• Directions:
What is needed is a word-for-word transcription of every record below.

[Records from a data source]
+--

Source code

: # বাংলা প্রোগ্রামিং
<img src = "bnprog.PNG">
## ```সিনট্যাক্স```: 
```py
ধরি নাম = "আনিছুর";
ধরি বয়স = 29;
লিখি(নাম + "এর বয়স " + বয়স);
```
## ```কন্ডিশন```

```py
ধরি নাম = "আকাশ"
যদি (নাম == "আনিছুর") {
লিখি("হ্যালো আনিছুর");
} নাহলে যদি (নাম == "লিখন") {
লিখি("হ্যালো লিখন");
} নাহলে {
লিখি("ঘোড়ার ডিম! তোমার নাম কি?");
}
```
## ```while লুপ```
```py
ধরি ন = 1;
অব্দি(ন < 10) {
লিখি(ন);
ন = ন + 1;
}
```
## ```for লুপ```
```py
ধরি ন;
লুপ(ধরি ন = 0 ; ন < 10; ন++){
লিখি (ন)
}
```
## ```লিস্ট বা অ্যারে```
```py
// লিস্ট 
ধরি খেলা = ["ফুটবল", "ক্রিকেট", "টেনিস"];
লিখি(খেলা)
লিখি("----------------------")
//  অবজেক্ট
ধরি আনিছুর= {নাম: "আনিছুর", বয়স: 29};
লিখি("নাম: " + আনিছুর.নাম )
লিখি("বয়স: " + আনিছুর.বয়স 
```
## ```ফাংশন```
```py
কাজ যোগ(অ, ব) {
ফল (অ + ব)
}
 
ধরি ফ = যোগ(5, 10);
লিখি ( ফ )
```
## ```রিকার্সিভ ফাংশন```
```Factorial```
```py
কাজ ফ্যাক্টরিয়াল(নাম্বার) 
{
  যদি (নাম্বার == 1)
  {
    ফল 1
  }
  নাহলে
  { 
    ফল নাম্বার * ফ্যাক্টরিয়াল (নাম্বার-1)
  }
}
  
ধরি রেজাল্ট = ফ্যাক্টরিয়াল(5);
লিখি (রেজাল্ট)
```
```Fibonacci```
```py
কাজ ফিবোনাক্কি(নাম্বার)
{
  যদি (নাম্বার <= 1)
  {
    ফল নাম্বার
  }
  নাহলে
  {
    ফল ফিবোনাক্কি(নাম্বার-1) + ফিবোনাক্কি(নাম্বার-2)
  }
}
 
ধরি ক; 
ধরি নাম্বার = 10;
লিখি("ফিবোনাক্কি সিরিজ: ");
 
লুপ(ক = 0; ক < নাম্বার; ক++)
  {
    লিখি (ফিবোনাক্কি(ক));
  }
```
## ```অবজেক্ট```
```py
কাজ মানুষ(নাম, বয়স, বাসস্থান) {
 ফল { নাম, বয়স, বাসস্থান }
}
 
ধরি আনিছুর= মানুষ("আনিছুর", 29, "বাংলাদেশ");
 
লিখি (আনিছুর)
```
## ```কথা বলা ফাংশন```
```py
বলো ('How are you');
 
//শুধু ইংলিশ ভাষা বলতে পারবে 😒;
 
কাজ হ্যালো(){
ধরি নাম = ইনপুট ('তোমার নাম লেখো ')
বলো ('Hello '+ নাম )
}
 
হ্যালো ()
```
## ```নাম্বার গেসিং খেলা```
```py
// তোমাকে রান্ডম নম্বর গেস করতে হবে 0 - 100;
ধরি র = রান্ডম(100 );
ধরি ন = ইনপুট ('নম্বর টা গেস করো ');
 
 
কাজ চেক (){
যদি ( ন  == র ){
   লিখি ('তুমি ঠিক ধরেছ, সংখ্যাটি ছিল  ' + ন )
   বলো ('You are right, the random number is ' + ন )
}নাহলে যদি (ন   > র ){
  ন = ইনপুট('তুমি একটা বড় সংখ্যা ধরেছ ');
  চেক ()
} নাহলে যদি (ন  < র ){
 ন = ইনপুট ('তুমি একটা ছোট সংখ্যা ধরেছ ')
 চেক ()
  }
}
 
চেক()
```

+--

• Exercise solution:
Source code

: # বাংলা প্রোগ্রামিং
<img src = "bnprog.PNG">
## ```সিনট্যাক্স```: 
```py
ধরি নাম = "আনিছুর";
ধরি বয়স = 29;
লিখি(নাম + "এর বয়স " + বয়স);
```
## ```কন্ডিশন```

```py
ধরি নাম = "আকাশ"
যদি (নাম == "আনিছুর") {
লিখি("হ্যালো আনিছুর");
} নাহলে যদি (নাম == "লিখন") {
লিখি("হ্যালো লিখন");
} নাহলে {
লিখি("ঘোড়ার ডিম! তোমার নাম কি?");
}
```
## ```while লুপ```
```py
ধরি ন = 1;
অব্দি(ন < 10) {
লিখি(ন);
ন = ন + 1;
}
```
## ```for লুপ```
```py
ধরি ন;
লুপ(ধরি ন = 0 ; ন < 10; ন++){
লিখি (ন)
}
```
## ```লিস্ট বা অ্যারে```
```py
// লিস্ট 
ধরি খেলা = ["ফুটবল", "ক্রিকেট", "টেনিস"];
লিখি(খেলা)
লিখি("----------------------")
//  অবজেক্ট
ধরি আনিছুর= {নাম: "আনিছুর", বয়স: 29};
লিখি("নাম: " + আনিছুর.নাম )
লিখি("বয়স: " + আনিছুর.বয়স 
```
## ```ফাংশন```
```py
কাজ যোগ(অ, ব) {
ফল (অ + ব)
}
 
ধরি ফ = যোগ(5, 10);
লিখি ( ফ )
```
## ```রিকার্সিভ ফাংশন```
```Factorial```
```py
কাজ ফ্যাক্টরিয়াল(নাম্বার) 
{
  যদি (নাম্বার == 1)
  {
    ফল 1
  }
  নাহলে
  { 
    ফল নাম্বার * ফ্যাক্টরিয়াল (নাম্বার-1)
  }
}
  
ধরি রেজাল্ট = ফ্যাক্টরিয়াল(5);
লিখি (রেজাল্ট)
```
```Fibonacci```
```py
কাজ ফিবোনাক্কি(নাম্বার)
{
  যদি (নাম্বার <= 1)
  {
    ফল নাম্বার
  }
  নাহলে
  {
    ফল ফিবোনাক্কি(নাম্বার-1) + ফিবোনাক্কি(নাম্বার-2)
  }
}
 
ধরি ক; 
ধরি নাম্বার = 10;
লিখি("ফিবোনাক্কি সিরিজ: ");
 
লুপ(ক = 0; ক < নাম্বার; ক++)
  {
    লিখি (ফিবোনাক্কি(ক));
  }
```
## ```অবজেক্ট```
```py
কাজ মানুষ(নাম, বয়স, বাসস্থান) {
 ফল { নাম, বয়স, বাসস্থান }
}
 
ধরি আনিছুর= মানুষ("আনিছুর", 29, "বাংলাদেশ");
 
লিখি (আনিছুর)
```
## ```কথা বলা ফাংশন```
```py
বলো ('How are you');
 
//শুধু ইংলিশ ভাষা বলতে পারবে 😒;
 
কাজ হ্যালো(){
ধরি নাম = ইনপুট ('তোমার নাম লেখো ')
বলো ('Hello '+ নাম )
}
 
হ্যালো ()
```
## ```নাম্বার গেসিং খেলা```
```py
// তোমাকে রান্ডম নম্বর গেস করতে হবে 0 - 100;
ধরি র = রান্ডম(100 );
ধরি ন = ইনপুট ('নম্বর টা গেস করো ');
 
 
কাজ চেক (){
যদি ( ন  == র ){
   লিখি ('তুমি ঠিক ধরেছ, সংখ্যাটি ছিল  ' + ন )
   বলো ('You are right, the random number is ' + ন )
}নাহলে যদি (ন   > র ){
  ন = ইনপুট('তুমি একটা বড় সংখ্যা ধরেছ ');
  চেক ()
} নাহলে যদি (ন  < র ){
 ন = ইনপুট ('তুমি একটা ছোট সংখ্যা ধরেছ ')
 চেক ()
  }
}
 
চেক()
```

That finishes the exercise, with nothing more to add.